• LISTED RECORDS
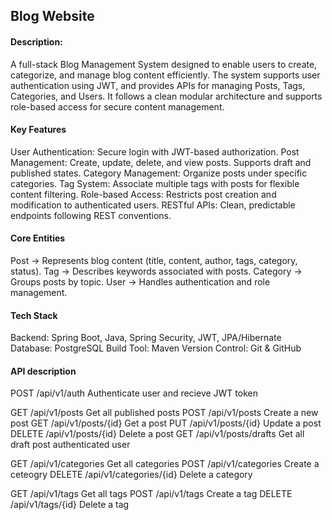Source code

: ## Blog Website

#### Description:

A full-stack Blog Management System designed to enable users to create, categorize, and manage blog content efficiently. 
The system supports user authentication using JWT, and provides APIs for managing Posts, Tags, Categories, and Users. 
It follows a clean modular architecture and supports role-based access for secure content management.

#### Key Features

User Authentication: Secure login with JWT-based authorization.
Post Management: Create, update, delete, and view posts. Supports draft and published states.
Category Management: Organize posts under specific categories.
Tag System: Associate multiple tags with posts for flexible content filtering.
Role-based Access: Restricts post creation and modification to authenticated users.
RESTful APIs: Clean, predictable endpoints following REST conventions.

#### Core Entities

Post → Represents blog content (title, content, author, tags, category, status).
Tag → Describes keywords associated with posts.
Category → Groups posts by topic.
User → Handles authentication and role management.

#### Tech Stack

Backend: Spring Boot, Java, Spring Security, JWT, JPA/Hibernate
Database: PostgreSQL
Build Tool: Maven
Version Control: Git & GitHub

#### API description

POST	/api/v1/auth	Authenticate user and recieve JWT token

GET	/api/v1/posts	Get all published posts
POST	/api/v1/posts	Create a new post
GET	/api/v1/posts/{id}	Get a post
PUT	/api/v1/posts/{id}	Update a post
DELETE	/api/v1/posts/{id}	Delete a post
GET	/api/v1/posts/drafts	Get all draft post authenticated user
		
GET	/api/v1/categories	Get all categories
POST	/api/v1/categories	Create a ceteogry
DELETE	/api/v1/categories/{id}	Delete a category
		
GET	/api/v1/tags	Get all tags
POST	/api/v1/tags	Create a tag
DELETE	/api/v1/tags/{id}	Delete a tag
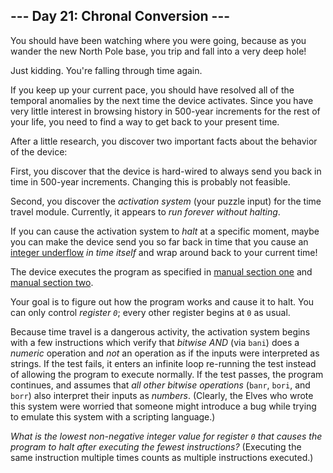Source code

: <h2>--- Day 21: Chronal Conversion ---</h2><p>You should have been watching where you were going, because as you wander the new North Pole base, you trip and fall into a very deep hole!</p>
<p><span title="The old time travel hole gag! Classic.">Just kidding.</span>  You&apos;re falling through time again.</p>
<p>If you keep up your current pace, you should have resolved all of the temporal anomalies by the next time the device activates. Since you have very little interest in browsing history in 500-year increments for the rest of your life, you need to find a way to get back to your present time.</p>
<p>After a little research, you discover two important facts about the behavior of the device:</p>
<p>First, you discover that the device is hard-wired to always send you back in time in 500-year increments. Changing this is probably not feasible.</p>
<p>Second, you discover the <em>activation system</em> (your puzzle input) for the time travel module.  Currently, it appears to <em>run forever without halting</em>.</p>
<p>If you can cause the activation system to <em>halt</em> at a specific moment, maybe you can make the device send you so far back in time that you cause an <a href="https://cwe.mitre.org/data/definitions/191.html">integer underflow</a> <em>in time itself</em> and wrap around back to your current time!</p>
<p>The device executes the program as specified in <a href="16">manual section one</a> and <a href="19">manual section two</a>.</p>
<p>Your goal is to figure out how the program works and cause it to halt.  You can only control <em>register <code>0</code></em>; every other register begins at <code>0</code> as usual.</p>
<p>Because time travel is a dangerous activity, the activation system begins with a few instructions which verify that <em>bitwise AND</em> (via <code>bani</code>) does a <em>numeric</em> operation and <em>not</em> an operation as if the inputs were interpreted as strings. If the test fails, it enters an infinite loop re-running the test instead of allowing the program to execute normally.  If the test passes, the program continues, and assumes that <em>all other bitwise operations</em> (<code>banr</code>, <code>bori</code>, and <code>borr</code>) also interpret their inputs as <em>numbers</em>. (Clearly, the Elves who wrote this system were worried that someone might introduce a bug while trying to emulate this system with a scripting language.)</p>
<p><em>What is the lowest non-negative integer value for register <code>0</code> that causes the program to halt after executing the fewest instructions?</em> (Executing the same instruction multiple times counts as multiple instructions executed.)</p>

• EXERCISE PROMPT
Could you say how many lines of the entries contain the string "little"? Only the number should be given.

• YOUR SOLUTION
2